» Task: State how many lines of the records contain the string "difference", and give no other information.

» Records for the task:

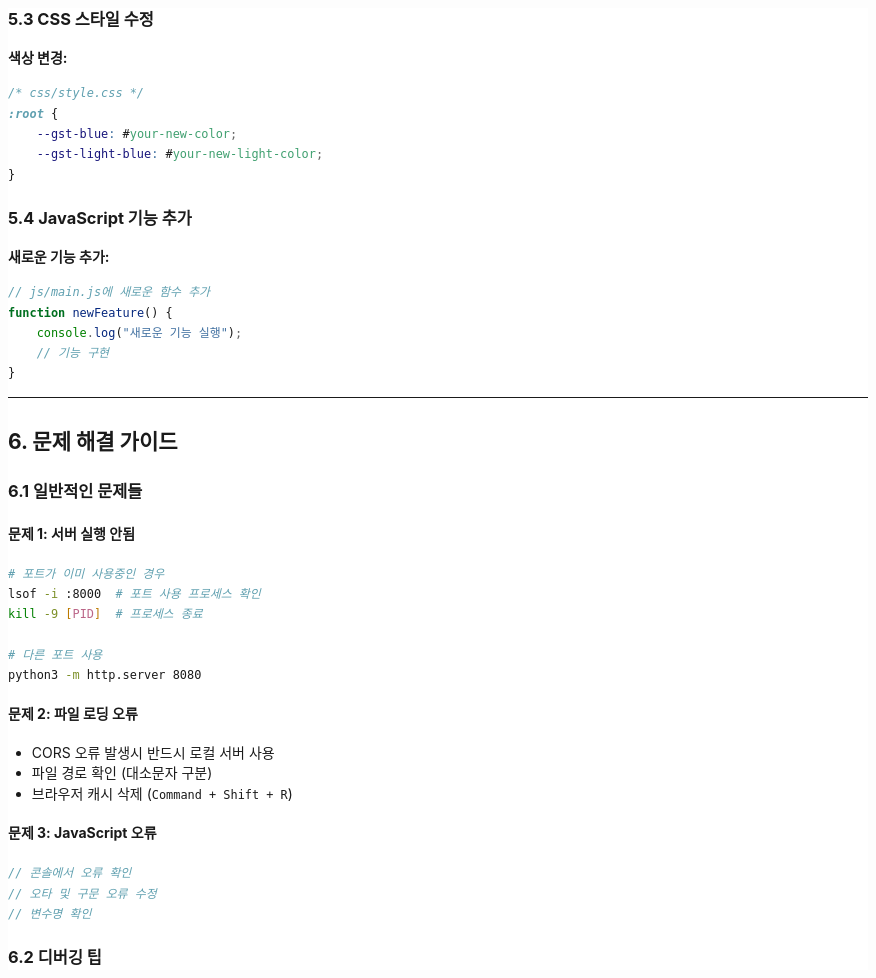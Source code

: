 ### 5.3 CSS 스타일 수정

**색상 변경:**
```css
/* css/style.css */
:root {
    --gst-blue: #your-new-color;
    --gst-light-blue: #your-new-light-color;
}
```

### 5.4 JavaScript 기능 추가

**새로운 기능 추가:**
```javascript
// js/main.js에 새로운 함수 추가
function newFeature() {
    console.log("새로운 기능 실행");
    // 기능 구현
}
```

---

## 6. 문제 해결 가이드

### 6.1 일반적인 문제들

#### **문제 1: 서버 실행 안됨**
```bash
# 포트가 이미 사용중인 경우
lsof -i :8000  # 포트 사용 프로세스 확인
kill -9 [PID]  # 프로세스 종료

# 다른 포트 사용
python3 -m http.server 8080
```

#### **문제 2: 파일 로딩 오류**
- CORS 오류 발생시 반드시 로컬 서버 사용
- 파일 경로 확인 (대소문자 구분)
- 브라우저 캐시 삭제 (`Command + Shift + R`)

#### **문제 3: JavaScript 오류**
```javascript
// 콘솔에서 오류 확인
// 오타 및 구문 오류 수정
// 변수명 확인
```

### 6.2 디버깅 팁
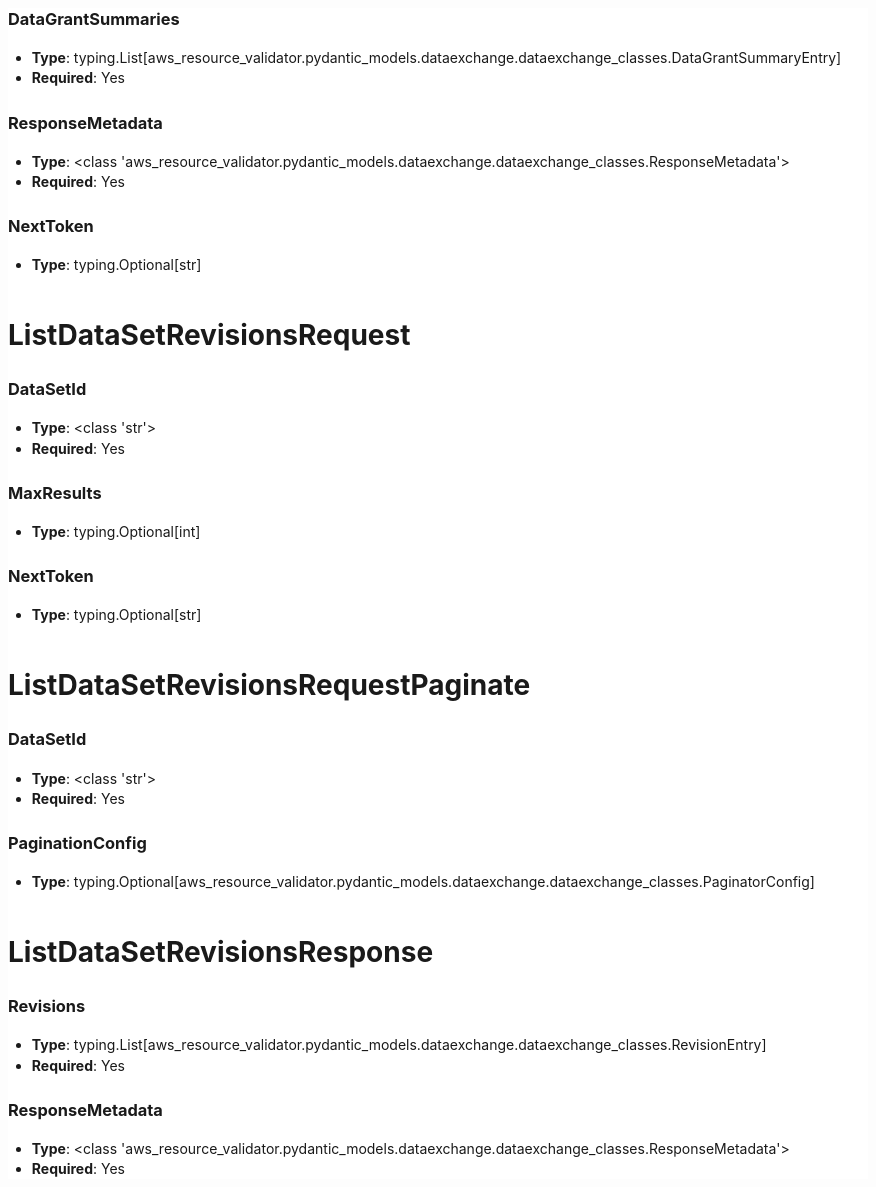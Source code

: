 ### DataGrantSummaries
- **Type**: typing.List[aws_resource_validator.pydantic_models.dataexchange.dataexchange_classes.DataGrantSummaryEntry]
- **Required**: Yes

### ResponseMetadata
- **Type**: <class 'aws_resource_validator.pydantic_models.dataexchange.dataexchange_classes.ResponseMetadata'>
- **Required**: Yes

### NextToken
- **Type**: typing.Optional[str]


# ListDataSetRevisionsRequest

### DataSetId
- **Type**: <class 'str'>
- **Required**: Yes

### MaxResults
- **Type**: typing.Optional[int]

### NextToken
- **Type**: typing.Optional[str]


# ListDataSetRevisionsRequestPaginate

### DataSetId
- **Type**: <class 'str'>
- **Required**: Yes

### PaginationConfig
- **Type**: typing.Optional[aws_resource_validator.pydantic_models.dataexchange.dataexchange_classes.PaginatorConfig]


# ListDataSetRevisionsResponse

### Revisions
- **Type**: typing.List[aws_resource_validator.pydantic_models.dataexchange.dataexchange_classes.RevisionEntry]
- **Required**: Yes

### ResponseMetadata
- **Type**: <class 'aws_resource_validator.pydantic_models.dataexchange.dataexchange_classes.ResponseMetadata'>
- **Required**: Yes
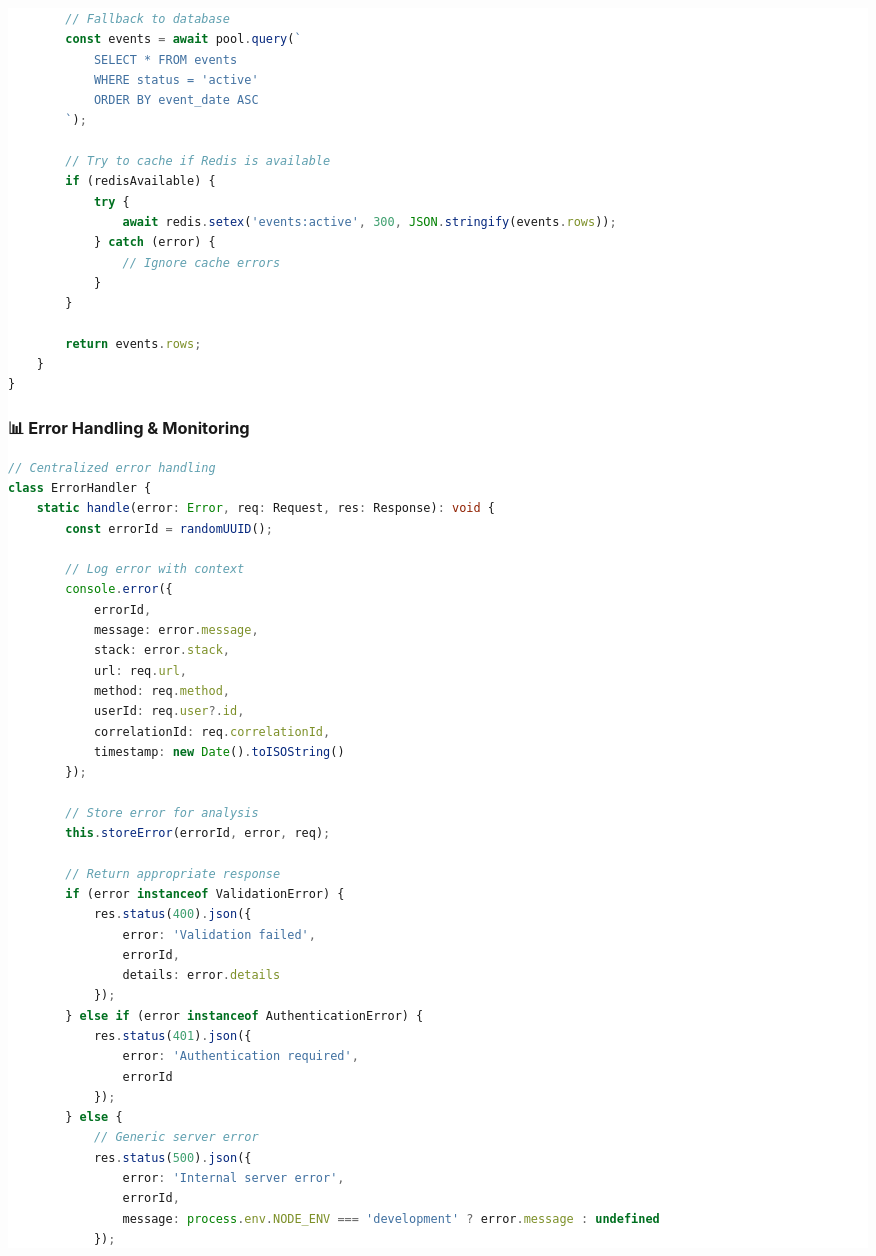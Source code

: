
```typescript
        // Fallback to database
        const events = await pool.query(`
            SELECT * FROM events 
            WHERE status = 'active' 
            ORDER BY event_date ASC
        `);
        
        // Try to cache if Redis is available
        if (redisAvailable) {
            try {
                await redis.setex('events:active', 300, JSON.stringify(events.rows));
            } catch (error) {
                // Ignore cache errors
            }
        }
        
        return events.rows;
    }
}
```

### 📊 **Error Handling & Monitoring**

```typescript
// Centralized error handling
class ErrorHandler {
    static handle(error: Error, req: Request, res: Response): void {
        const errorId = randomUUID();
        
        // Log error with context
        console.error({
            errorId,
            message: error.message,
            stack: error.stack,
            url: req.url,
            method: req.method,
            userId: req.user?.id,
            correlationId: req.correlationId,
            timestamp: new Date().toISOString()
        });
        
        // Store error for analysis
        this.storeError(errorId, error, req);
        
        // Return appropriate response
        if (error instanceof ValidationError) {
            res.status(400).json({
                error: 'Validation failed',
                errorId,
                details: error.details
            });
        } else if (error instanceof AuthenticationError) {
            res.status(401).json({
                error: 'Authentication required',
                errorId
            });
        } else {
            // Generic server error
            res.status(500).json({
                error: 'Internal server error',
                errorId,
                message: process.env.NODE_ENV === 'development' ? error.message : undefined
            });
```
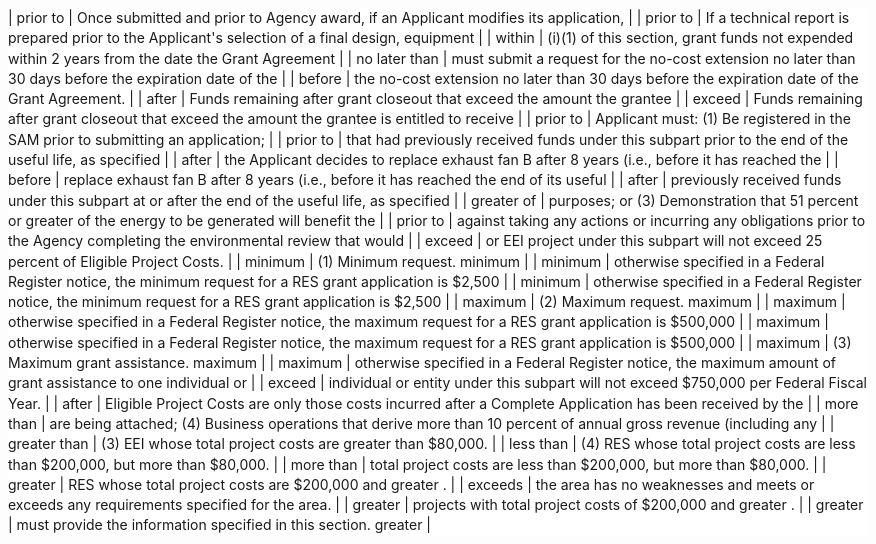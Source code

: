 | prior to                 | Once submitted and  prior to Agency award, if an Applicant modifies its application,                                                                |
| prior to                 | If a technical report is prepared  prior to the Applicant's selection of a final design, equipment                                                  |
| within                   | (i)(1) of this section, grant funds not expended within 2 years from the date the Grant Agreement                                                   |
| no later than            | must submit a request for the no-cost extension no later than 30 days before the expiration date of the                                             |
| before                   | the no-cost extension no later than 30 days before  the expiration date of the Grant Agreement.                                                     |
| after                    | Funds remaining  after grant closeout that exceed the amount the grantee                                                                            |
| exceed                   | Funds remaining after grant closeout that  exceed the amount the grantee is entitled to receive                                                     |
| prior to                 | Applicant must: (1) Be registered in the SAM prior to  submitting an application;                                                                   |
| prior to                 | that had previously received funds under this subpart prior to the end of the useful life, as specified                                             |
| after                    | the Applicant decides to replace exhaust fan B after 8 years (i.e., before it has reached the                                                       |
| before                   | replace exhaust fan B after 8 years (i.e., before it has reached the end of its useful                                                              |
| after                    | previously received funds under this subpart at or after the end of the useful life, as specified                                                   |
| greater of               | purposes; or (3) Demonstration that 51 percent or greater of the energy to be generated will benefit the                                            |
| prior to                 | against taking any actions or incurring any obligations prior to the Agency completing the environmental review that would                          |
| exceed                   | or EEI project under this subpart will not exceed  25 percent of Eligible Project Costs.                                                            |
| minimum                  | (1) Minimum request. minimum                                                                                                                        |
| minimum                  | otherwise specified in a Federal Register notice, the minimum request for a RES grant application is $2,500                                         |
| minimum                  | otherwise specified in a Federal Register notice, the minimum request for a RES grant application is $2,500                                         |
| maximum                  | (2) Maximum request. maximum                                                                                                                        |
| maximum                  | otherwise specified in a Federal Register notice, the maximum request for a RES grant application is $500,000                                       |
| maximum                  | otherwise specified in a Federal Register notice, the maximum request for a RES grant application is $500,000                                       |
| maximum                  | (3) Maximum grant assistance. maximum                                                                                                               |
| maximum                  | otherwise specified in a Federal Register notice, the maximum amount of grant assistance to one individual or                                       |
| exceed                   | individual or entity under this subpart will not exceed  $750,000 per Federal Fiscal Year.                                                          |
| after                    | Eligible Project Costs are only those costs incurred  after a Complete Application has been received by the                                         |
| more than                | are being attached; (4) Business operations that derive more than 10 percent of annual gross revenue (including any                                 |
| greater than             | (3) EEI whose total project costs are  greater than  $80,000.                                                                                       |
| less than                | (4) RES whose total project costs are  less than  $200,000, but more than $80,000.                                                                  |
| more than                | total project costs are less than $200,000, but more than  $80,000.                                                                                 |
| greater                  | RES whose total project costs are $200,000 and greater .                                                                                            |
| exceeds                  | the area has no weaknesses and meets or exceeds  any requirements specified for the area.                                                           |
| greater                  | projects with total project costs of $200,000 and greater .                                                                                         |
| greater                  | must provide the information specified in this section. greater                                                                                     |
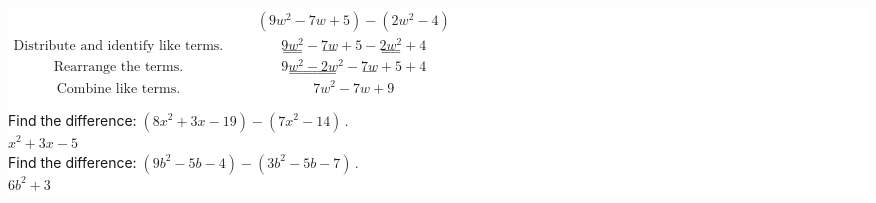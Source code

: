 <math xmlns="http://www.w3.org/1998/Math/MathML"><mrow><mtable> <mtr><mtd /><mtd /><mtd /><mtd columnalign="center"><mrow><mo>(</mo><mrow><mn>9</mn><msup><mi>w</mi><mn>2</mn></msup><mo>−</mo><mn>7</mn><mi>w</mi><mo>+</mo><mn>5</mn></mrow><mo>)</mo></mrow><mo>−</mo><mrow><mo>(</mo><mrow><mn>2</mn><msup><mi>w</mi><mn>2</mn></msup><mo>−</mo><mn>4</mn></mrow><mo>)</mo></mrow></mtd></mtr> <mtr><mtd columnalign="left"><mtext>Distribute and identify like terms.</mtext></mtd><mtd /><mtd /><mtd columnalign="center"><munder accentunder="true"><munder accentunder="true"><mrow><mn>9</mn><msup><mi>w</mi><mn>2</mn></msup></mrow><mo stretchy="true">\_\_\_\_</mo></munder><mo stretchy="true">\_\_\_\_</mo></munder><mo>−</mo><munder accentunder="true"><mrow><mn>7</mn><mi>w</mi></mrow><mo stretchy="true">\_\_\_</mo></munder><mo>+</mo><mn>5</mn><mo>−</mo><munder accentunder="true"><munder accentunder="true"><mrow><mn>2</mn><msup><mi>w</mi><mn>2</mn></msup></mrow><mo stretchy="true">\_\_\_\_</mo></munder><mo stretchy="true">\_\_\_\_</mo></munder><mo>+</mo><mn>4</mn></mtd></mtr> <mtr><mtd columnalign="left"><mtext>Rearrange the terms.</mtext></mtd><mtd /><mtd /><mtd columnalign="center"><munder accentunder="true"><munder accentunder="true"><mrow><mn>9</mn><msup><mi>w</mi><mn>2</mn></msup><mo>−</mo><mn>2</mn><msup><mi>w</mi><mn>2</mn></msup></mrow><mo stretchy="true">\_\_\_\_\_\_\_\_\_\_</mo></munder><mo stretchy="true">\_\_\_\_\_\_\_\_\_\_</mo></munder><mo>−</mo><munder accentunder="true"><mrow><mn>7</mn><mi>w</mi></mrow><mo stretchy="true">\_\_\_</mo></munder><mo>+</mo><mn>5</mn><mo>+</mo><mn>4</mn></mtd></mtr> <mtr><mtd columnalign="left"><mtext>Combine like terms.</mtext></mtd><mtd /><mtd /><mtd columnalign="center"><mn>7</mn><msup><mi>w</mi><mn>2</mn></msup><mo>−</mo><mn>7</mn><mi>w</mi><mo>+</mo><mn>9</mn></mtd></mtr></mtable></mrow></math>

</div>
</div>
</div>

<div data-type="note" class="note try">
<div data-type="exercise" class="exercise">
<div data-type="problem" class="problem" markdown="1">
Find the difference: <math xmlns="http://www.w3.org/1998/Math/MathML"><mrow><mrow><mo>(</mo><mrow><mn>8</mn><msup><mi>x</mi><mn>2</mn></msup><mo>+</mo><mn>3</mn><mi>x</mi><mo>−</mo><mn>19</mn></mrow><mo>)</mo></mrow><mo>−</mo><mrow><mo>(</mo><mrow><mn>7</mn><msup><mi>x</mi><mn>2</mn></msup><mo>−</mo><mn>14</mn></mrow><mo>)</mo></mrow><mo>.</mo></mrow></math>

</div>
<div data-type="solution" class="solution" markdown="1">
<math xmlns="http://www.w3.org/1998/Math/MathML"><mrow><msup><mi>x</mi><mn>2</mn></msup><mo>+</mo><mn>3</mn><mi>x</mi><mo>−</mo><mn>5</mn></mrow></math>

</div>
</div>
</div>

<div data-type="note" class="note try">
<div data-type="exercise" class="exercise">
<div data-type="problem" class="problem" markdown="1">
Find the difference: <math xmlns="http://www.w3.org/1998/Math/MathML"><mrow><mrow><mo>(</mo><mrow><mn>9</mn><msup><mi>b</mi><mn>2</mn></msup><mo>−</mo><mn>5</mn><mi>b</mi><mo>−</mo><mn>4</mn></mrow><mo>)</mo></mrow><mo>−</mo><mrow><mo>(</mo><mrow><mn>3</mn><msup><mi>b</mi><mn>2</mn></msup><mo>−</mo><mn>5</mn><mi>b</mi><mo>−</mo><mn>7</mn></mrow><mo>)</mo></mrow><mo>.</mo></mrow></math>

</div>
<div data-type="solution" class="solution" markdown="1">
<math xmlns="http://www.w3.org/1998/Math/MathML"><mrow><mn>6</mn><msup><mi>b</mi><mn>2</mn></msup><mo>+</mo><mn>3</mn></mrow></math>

» Answer to the problem: 2